Extracted data entries:
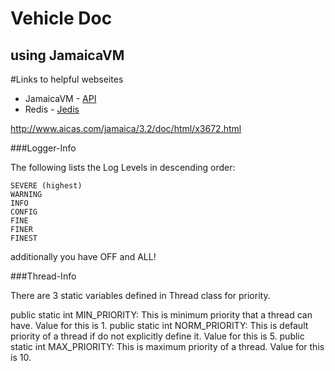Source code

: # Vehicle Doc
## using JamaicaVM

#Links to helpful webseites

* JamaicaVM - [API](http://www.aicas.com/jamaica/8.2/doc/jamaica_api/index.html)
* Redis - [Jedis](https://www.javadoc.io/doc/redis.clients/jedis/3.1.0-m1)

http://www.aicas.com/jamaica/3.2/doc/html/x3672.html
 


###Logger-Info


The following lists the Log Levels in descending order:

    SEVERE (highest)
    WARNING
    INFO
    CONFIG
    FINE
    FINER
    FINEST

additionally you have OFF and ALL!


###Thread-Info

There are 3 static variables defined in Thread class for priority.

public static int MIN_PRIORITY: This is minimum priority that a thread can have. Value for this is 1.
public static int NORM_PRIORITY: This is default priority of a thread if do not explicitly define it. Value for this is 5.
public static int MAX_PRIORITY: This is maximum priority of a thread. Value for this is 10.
==
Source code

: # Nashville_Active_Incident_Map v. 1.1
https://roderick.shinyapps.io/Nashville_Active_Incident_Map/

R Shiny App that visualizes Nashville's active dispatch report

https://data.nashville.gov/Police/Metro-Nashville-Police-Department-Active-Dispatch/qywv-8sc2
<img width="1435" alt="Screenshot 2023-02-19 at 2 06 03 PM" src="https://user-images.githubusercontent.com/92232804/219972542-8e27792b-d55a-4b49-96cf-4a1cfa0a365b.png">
--
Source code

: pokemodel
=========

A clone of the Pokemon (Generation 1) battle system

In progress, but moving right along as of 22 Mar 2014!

### [Directions for this task]
Look through the data above for the word "that". Report each line where it occurs.

### [The completed task]
public static int MIN_PRIORITY: This is minimum priority that a thread can have. Value for this is 1.
R Shiny App that visualizes Nashville's active dispatch report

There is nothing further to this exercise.